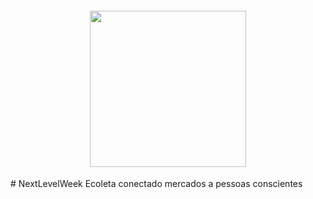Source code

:<h4 align="center">
<img src=".github/logo.png" width="250px" /><br>
 
</h4>
# NextLevelWeek
Ecoleta conectado mercados a pessoas conscientes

————

• **Work instructions**: Verbatim repetition of the entries is required, excluding any pictures.

• **Exercise solution**:
Source code

:<h4 align="center">
<img src=".github/logo.png" width="250px" /><br>
 
</h4>
# NextLevelWeek
Ecoleta conectado mercados a pessoas conscientes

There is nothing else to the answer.